So-hee falls into torpor. She sees no way out. Her school pressures her into staying in work because too many of her classmates have quit their jobs. Blackmail prevails on all sides. If it is not docked waged, it is her school graduation. She grows distant from friends whom she cannot afford to see. As recently as 2021, suicide was the predominate cause of death in South Korea among those aged between ten and thirty-nine. It is from this that the first part of Next Sohee draws its commitment.

The second part follows detective Yoo-jin (Bae Doona) as she investigates the circumstances leading to the dancer’s suicide. They have already had a chance encounter when So-hee visits the studio at which they both danced. This later section feels less vital because it is more narrative. The police investigator going beyond her remit to uncover the dirty truth of what makes society tick owes more to cinematic narrative than it does to any lived experience (oh, if only we had more conscientious police detectives!). Nonetheless, Jung Ju-ri succeeds by pushing these sequences towards an elaboration of a condition – social, cultural, and political – that accepts dead teenagers.

“Why did she dance?” Yoo-jin poses this question to the members of the studio through which our protagonists pass.
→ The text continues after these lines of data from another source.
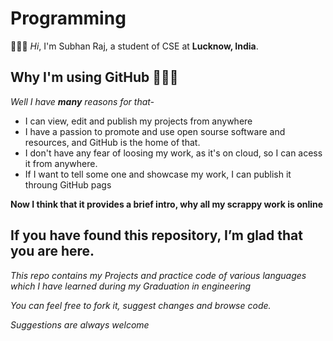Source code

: # Programming

👋👋👋 *Hi*, I'm Subhan Raj, a student of CSE at **Lucknow, India**.

## Why I'm using GitHub 🤔🤔🤔

*Well I have **many** reasons for that-* 

* I can view, edit and publish my projects from anywhere 
* I have a passion to promote and use open sourse software and resources, and GitHub is the home of that.
* I don't have any fear of loosing my work, as it's on cloud, so I can acess it from anywhere.
* If I want to tell some one and showcase my work, I can publish it throung GitHub pags

**Now I think that it provides a brief intro, why all my scrappy work is online**

## If you have found this repository, I’m glad that you are here.

*This repo contains my Projects and practice code of various languages which I have learned during my Graduation in engineering*

*You can feel free to fork it, suggest changes and browse code.*

*Suggestions are always welcome*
Dance in no way animates the case at hand, but it does allow a brighter picture of So-hee as a person. This second part effects a looser focus, ranging as it does over incidents and people on the periphery of the action, though central to the dancer’s life. We learn that Ko Jun-hee, So-hee’s influencer friend, turned to social media after dropping out of school when her teachers would not allow her to quit her job in a call centre. Tae-jun left his factory job after an altercation. However, he may return, as this would allow him to avoid military service. Everyone is put into service, slotted into the machine. Yoo-jin herself is pressured into dropping her investigation. After all, So-hee is “just another suicide” and the telecommunications company has profit to burn on media coverage.

Next Sohee does not break new ground in demonstrating that nobody is at fault when everybody is at fault. It succeeds, however, precisely because it refuses to sensationalise the daily realities of the milieu it depicts. We must confront this.

So-hee dances because when she falls, she can pick herself up. The studio is the arena within which she is expressive of ends entirely her own.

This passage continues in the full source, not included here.